Hi Greg-
On Wednesday,06 August 2014 00:38, gregw@intalio.com<mailto:gregw@intalio.com> wrote:
> [SNIP]
>
> So I think your streaming layer should pretty much allow any frame type
> sequence through, and only look at frame type just enough to look for
> END_STREAM..... maybe it must also handle CONTINUATIONs and
> END_HEADERS because of their particular requirements (more conflation of
> HTTP semantics to the framing layer). But let it be relaxed about non-http
> frame sequences in a stream, as hopefully we eventually will see non-http
> travelling over streams.
>
AFAICT, the state machine [1] transitions *are tied to frame type*. e.g. the transition from IDLE to OPEN occurs on a HEADERS frame, the transition from IDLE to RESERVED happens on a PUSH_PROMISE frame, and the transition to CLOSED can happen on a RST_STREAM frame.

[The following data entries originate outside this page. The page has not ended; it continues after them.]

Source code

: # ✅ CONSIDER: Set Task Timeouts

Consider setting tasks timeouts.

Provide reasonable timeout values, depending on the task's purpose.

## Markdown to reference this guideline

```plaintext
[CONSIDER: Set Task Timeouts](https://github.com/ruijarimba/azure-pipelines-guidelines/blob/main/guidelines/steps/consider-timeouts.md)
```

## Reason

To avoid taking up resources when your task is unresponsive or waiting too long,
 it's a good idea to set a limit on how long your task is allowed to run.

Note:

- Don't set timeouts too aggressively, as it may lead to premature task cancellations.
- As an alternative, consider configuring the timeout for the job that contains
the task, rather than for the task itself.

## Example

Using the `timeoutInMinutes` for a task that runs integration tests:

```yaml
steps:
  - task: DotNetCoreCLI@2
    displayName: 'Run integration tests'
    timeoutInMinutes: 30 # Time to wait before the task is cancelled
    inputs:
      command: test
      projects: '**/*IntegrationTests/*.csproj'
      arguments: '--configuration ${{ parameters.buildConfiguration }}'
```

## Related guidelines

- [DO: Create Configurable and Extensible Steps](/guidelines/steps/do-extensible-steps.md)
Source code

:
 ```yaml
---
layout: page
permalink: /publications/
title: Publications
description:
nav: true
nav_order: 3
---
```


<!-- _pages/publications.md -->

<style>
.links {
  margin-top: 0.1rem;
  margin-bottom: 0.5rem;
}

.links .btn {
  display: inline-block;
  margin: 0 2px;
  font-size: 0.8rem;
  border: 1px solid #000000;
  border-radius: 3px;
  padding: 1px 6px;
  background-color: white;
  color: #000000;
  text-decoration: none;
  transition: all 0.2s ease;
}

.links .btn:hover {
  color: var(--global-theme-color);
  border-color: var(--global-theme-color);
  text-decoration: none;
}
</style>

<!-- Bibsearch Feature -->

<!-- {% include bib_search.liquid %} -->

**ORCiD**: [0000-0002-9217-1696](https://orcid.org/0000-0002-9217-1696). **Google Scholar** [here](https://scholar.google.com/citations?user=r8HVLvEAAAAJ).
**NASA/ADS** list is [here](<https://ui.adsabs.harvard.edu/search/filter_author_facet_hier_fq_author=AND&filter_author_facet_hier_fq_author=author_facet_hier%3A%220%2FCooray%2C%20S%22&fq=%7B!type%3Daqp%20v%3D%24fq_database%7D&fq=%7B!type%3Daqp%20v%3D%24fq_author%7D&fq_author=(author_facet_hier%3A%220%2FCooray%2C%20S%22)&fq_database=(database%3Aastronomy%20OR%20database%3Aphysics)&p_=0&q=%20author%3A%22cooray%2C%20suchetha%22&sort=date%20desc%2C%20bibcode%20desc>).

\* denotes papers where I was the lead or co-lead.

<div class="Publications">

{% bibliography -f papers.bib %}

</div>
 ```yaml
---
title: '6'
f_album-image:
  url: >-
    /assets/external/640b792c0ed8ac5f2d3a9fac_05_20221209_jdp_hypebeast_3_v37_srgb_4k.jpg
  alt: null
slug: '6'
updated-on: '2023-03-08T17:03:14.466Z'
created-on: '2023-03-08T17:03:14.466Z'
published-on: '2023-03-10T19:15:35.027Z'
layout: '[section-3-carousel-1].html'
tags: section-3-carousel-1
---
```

Are you saying that one’s streaming layer could simply transition to OPEN on the first frame received for a particular stream ID? And one could transition to closed the first time the END_STREAM flag is set (with the obvious caveat that the generic closed state has to allow additional frames for some time e.g. for CONTINUATION and/or other frames that may have already been queued or in-flight). And then the next layer, the protocol-specific framing layer, worries about whether the frame sequence is valid???
If that’s what you are suggesting, I like it :) I just wish it was cleanly called out in the spec so all could easily see this non-obvious* option. In fact it would have been better to have an agnostic streaming layer upon which HTTP/2 is built.